EXERCISE DESCRIPTION:
The result should be an exact copy of the entries that follow, with no pictures included.

═══ DATA PROVIDED

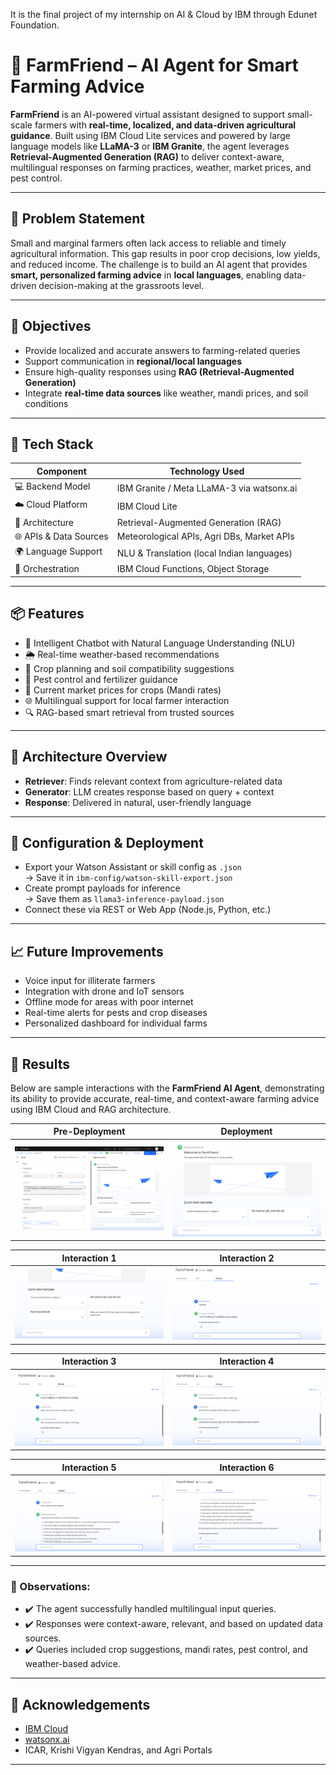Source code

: 
It is the final project of my internship on AI &amp; Cloud by IBM through Edunet Foundation.
# 🌾 FarmFriend – AI Agent for Smart Farming Advice

**FarmFriend** is an AI-powered virtual assistant designed to support small-scale farmers with **real-time, localized, and data-driven agricultural guidance**. Built using IBM Cloud Lite services and powered by large language models like **LLaMA-3** or **IBM Granite**, the agent leverages **Retrieval-Augmented Generation (RAG)** to deliver context-aware, multilingual responses on farming practices, weather, market prices, and pest control.

---

## 🚩 Problem Statement

Small and marginal farmers often lack access to reliable and timely agricultural information. This gap results in poor crop decisions, low yields, and reduced income. The challenge is to build an AI agent that provides **smart, personalized farming advice** in **local languages**, enabling data-driven decision-making at the grassroots level.

---

## 🎯 Objectives

- Provide localized and accurate answers to farming-related queries
- Support communication in **regional/local languages**
- Ensure high-quality responses using **RAG (Retrieval-Augmented Generation)**
- Integrate **real-time data sources** like weather, mandi prices, and soil conditions

---

## 🔧 Tech Stack

| Component               | Technology Used                            |
|------------------------|---------------------------------------------|
| 💻 Backend Model        | IBM Granite / Meta LLaMA-3 via watsonx.ai  |
| ☁️ Cloud Platform       | IBM Cloud Lite                             |
| 🔄 Architecture         | Retrieval-Augmented Generation (RAG)       |
| 🌐 APIs & Data Sources  | Meteorological APIs, Agri DBs, Market APIs |
| 🌍 Language Support     | NLU & Translation (local Indian languages) |
| 🧠 Orchestration        | IBM Cloud Functions, Object Storage        |

---

## 📦 Features

- 🧠 Intelligent Chatbot with Natural Language Understanding (NLU)
- 🌦️ Real-time weather-based recommendations
- 🌾 Crop planning and soil compatibility suggestions
- 🐛 Pest control and fertilizer guidance
- 🛒 Current market prices for crops (Mandi rates)
- 🌐 Multilingual support for local farmer interaction
- 🔍 RAG-based smart retrieval from trusted sources

---

## 🧩 Architecture Overview

- **Retriever**: Finds relevant context from agriculture-related data
- **Generator**: LLM creates response based on query + context
- **Response**: Delivered in natural, user-friendly language

---

## 🔧 Configuration & Deployment

- Export your Watson Assistant or skill config as `.json`  
  → Save it in `ibm-config/watson-skill-export.json`
- Create prompt payloads for inference  
  → Save them as `llama3-inference-payload.json`
- Connect these via REST or Web App (Node.js, Python, etc.)

---
## 📈 Future Improvements

- Voice input for illiterate farmers
- Integration with drone and IoT sensors
- Offline mode for areas with poor internet
- Real-time alerts for pests and crop diseases
- Personalized dashboard for individual farms

---
## 📸 Results

Below are sample interactions with the **FarmFriend AI Agent**, demonstrating its ability to provide accurate, real-time, and context-aware farming advice using IBM Cloud and RAG architecture.

| Pre-Deployment | Deployment |
|---------------|---------------|
| ![Screenshot 1](./ASSETS/screenshot1.png) | ![Screenshot 2](./ASSETS/screenshot2.png) |

| Interaction 1 | Interaction 2 |
|---------------|---------------|
| ![Screenshot 3](./ASSETS/screenshot3.png) | ![Screenshot 4](./ASSETS/screenshot4.png) |

| Interaction 3 | Interaction 4 |
|---------------|---------------|
| ![Screenshot 5](./ASSETS/screenshot5.png) | ![Screenshot 6](./ASSETS/screenshot6.png) |

| Interaction 5 | Interaction 6 |
|---------------|---------------|
| ![Screenshot 7](./ASSETS/screenshot7.png) | ![Screenshot 8](./ASSETS/screenshot8.png) |

---
### 🧠 Observations:
- ✔️ The agent successfully handled multilingual input queries.
- ✔️ Responses were context-aware, relevant, and based on updated data sources.
- ✔️ Queries included crop suggestions, mandi rates, pest control, and weather-based advice.

---

## 🙌 Acknowledgements

- [IBM Cloud](https://cloud.ibm.com/)
- [watsonx.ai](https://www.ibm.com/products/watsonx-ai)
- ICAR, Krishi Vigyan Kendras, and Agri Portals

---
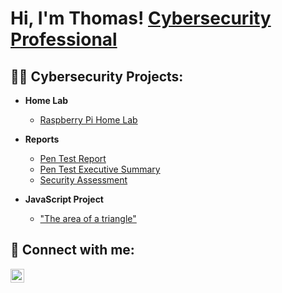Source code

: <h1>Hi, I'm Thomas! <a href="https://www.linkedin.com/in/thomasgraham26/">Cybersecurity Professional</a>
<h2>👨‍💻 Cybersecurity Projects:</h2>

- <b>Home Lab</b>
  - [Raspberry Pi Home Lab](https://drive.google.com/file/d/1wSToqDLScovYt5zeRe6RKz1VI5UR2vSn/view?usp=drive_link)
 
- <b>Reports</b>
  - [Pen Test Report](https://drive.google.com/file/d/1EB86XBWo9DMq3v7xVUvusEZZl8eU9qu5/view?usp=drive_link)
  - [Pen Test Executive Summary](https://drive.google.com/file/d/1Acc70VG2HxrYPzVWSqbTY_lUjG0xVAGn/view?usp=drive_link)
  - [Security Assessment](https://drive.google.com/file/d/1CeRbXa13akSa-MHLSff-nad8TMG-craW/view?usp=drive_link)

- <b>JavaScript Project</b>
  - ["The area of a triangle"](https://drive.google.com/file/d/1wH3xpABpC3PoO8KwnpktQbz2Xo9lB1TI/view?usp=drive_link)

<h2> 🤳 Connect with me:</h2>

[<img align="left" alt="JoshMadakor | LinkedIn" width="22px" src="https://cdn.jsdelivr.net/npm/simple-icons@v3/icons/linkedin.svg" />][linkedin]


[linkedin]: https://www.linkedin.com/in/thomasgraham26/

══════

TASK RESULT:
Source code

: 
It is the final project of my internship on AI &amp; Cloud by IBM through Edunet Foundation.
# 🌾 FarmFriend – AI Agent for Smart Farming Advice

**FarmFriend** is an AI-powered virtual assistant designed to support small-scale farmers with **real-time, localized, and data-driven agricultural guidance**. Built using IBM Cloud Lite services and powered by large language models like **LLaMA-3** or **IBM Granite**, the agent leverages **Retrieval-Augmented Generation (RAG)** to deliver context-aware, multilingual responses on farming practices, weather, market prices, and pest control.

---

## 🚩 Problem Statement

Small and marginal farmers often lack access to reliable and timely agricultural information. This gap results in poor crop decisions, low yields, and reduced income. The challenge is to build an AI agent that provides **smart, personalized farming advice** in **local languages**, enabling data-driven decision-making at the grassroots level.

---

## 🎯 Objectives

- Provide localized and accurate answers to farming-related queries
- Support communication in **regional/local languages**
- Ensure high-quality responses using **RAG (Retrieval-Augmented Generation)**
- Integrate **real-time data sources** like weather, mandi prices, and soil conditions

---

## 🔧 Tech Stack

| Component               | Technology Used                            |
|------------------------|---------------------------------------------|
| 💻 Backend Model        | IBM Granite / Meta LLaMA-3 via watsonx.ai  |
| ☁️ Cloud Platform       | IBM Cloud Lite                             |
| 🔄 Architecture         | Retrieval-Augmented Generation (RAG)       |
| 🌐 APIs & Data Sources  | Meteorological APIs, Agri DBs, Market APIs |
| 🌍 Language Support     | NLU & Translation (local Indian languages) |
| 🧠 Orchestration        | IBM Cloud Functions, Object Storage        |

---

## 📦 Features

- 🧠 Intelligent Chatbot with Natural Language Understanding (NLU)
- 🌦️ Real-time weather-based recommendations
- 🌾 Crop planning and soil compatibility suggestions
- 🐛 Pest control and fertilizer guidance
- 🛒 Current market prices for crops (Mandi rates)
- 🌐 Multilingual support for local farmer interaction
- 🔍 RAG-based smart retrieval from trusted sources

---

## 🧩 Architecture Overview

- **Retriever**: Finds relevant context from agriculture-related data
- **Generator**: LLM creates response based on query + context
- **Response**: Delivered in natural, user-friendly language

---

## 🔧 Configuration & Deployment

- Export your Watson Assistant or skill config as `.json`  
  → Save it in `ibm-config/watson-skill-export.json`
- Create prompt payloads for inference  
  → Save them as `llama3-inference-payload.json`
- Connect these via REST or Web App (Node.js, Python, etc.)

---
## 📈 Future Improvements

- Voice input for illiterate farmers
- Integration with drone and IoT sensors
- Offline mode for areas with poor internet
- Real-time alerts for pests and crop diseases
- Personalized dashboard for individual farms

---
## 📸 Results

Below are sample interactions with the **FarmFriend AI Agent**, demonstrating its ability to provide accurate, real-time, and context-aware farming advice using IBM Cloud and RAG architecture.

| Pre-Deployment | Deployment |
|---------------|---------------|
| ![Screenshot 1](./ASSETS/screenshot1.png) | ![Screenshot 2](./ASSETS/screenshot2.png) |

| Interaction 1 | Interaction 2 |
|---------------|---------------|
| ![Screenshot 3](./ASSETS/screenshot3.png) | ![Screenshot 4](./ASSETS/screenshot4.png) |

| Interaction 3 | Interaction 4 |
|---------------|---------------|
| ![Screenshot 5](./ASSETS/screenshot5.png) | ![Screenshot 6](./ASSETS/screenshot6.png) |

| Interaction 5 | Interaction 6 |
|---------------|---------------|
| ![Screenshot 7](./ASSETS/screenshot7.png) | ![Screenshot 8](./ASSETS/screenshot8.png) |

---
### 🧠 Observations:
- ✔️ The agent successfully handled multilingual input queries.
- ✔️ Responses were context-aware, relevant, and based on updated data sources.
- ✔️ Queries included crop suggestions, mandi rates, pest control, and weather-based advice.

---

## 🙌 Acknowledgements

- [IBM Cloud](https://cloud.ibm.com/)
- [watsonx.ai](https://www.ibm.com/products/watsonx-ai)
- ICAR, Krishi Vigyan Kendras, and Agri Portals

---
Source code

: <h1>Hi, I'm Thomas! <a href="https://www.linkedin.com/in/thomasgraham26/">Cybersecurity Professional</a>
<h2>👨‍💻 Cybersecurity Projects:</h2>

- <b>Home Lab</b>
  - [Raspberry Pi Home Lab](https://drive.google.com/file/d/1wSToqDLScovYt5zeRe6RKz1VI5UR2vSn/view?usp=drive_link)
 
- <b>Reports</b>
  - [Pen Test Report](https://drive.google.com/file/d/1EB86XBWo9DMq3v7xVUvusEZZl8eU9qu5/view?usp=drive_link)
  - [Pen Test Executive Summary](https://drive.google.com/file/d/1Acc70VG2HxrYPzVWSqbTY_lUjG0xVAGn/view?usp=drive_link)
  - [Security Assessment](https://drive.google.com/file/d/1CeRbXa13akSa-MHLSff-nad8TMG-craW/view?usp=drive_link)

- <b>JavaScript Project</b>
  - ["The area of a triangle"](https://drive.google.com/file/d/1wH3xpABpC3PoO8KwnpktQbz2Xo9lB1TI/view?usp=drive_link)

<h2> 🤳 Connect with me:</h2>

[<img align="left" alt="JoshMadakor | LinkedIn" width="22px" src="https://cdn.jsdelivr.net/npm/simple-icons@v3/icons/linkedin.svg" />][linkedin]


[linkedin]: https://www.linkedin.com/in/thomasgraham26/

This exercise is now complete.